**TASK OBJECTIVE**
Set down the material exactly as given, please, from its first line through the line that includes "Test Generation on".
====== EXERCISE INPUTS
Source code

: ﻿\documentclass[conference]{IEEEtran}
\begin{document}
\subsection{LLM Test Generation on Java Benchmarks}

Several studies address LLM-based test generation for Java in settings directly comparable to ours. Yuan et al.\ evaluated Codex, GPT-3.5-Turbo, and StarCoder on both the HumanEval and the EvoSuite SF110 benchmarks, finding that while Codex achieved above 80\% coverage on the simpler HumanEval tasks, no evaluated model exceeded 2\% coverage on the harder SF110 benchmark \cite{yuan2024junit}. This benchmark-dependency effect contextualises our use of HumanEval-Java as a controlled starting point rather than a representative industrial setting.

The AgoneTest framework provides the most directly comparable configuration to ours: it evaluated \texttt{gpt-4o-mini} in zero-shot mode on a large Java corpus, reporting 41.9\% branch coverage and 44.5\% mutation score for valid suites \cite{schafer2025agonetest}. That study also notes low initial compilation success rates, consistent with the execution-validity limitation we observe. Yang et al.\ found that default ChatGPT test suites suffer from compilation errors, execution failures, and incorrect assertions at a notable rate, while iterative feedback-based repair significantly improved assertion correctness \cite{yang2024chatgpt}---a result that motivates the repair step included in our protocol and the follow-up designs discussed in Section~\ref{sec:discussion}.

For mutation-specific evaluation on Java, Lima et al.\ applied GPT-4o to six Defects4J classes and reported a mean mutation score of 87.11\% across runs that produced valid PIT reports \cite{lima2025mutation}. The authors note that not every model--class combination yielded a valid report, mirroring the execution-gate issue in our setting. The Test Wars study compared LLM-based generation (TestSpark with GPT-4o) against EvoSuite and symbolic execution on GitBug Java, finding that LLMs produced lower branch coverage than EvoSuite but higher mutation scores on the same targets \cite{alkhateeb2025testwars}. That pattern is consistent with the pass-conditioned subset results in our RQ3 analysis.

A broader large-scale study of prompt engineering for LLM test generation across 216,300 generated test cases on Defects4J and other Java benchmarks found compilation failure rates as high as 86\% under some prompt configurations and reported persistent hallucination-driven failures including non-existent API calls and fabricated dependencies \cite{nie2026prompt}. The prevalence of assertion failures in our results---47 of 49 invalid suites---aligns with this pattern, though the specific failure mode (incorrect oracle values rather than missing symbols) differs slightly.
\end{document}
============
**SOLUTION**
Source code

: ﻿\documentclass[conference]{IEEEtran}
\begin{document}
\subsection{LLM Test Generation on Java Benchmarks}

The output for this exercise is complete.